[Start of Attachment]

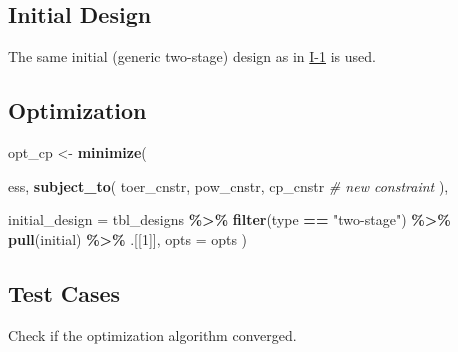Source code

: \documentclass[
]{book}
\newenvironment{Shaded}{\begin{snugshade}}{\end{snugshade}}
\newcommand{\CommentTok}[1]{\textcolor[rgb]{0.56,0.35,0.01}{\textit{#1}}}
\newcommand{\DataTypeTok}[1]{\textcolor[rgb]{0.13,0.29,0.53}{#1}}
\newcommand{\DecValTok}[1]{\textcolor[rgb]{0.00,0.00,0.81}{#1}}
\newcommand{\KeywordTok}[1]{\textcolor[rgb]{0.13,0.29,0.53}{\textbf{#1}}}
\newcommand{\NormalTok}[1]{#1}
\newcommand{\OperatorTok}[1]{\textcolor[rgb]{0.81,0.36,0.00}{\textbf{#1}}}
\newcommand{\StringTok}[1]{\textcolor[rgb]{0.31,0.60,0.02}{#1}}
\begin{document}
\hypertarget{initial-design-1}{%
\subsection{Initial Design}\label{initial-design-1}}

The same initial (generic two-stage) design as in \protect\hyperlink{variantI_1}{I-1} is used.

\hypertarget{optimization-2}{%
\subsection{Optimization}\label{optimization-2}}

\begin{Shaded}
\begin{Highlighting}[]
\NormalTok{opt\_cp \textless{}{-}}\StringTok{ }\KeywordTok{minimize}\NormalTok{(}
      
\NormalTok{    ess,}
    \KeywordTok{subject\_to}\NormalTok{(}
\NormalTok{        toer\_cnstr,}
\NormalTok{        pow\_cnstr,}
\NormalTok{        cp\_cnstr }\CommentTok{\# new constraint}
\NormalTok{    ),}

    \DataTypeTok{initial\_design =}\NormalTok{ tbl\_designs }\OperatorTok{\%\textgreater{}\%}\StringTok{ }
\StringTok{        }\KeywordTok{filter}\NormalTok{(type }\OperatorTok{==}\StringTok{ "two{-}stage"}\NormalTok{) }\OperatorTok{\%\textgreater{}\%}\StringTok{ }
\StringTok{        }\KeywordTok{pull}\NormalTok{(initial) }\OperatorTok{\%\textgreater{}\%}\StringTok{ }
\StringTok{        }\NormalTok{.[[}\DecValTok{1}\NormalTok{]],}
    \DataTypeTok{opts =}\NormalTok{ opts )}
\end{Highlighting}
\end{Shaded}

\hypertarget{test-cases-2}{%
\subsection{Test Cases}\label{test-cases-2}}

Check if the optimization algorithm converged.

\begin{Shaded}
\end{Shaded}
\end{document}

[End of Attachment]

**What the exercise asks**
Count the lines of the material that contain the word "begin" and state the resulting number without further remark.

**Exercise solution**
5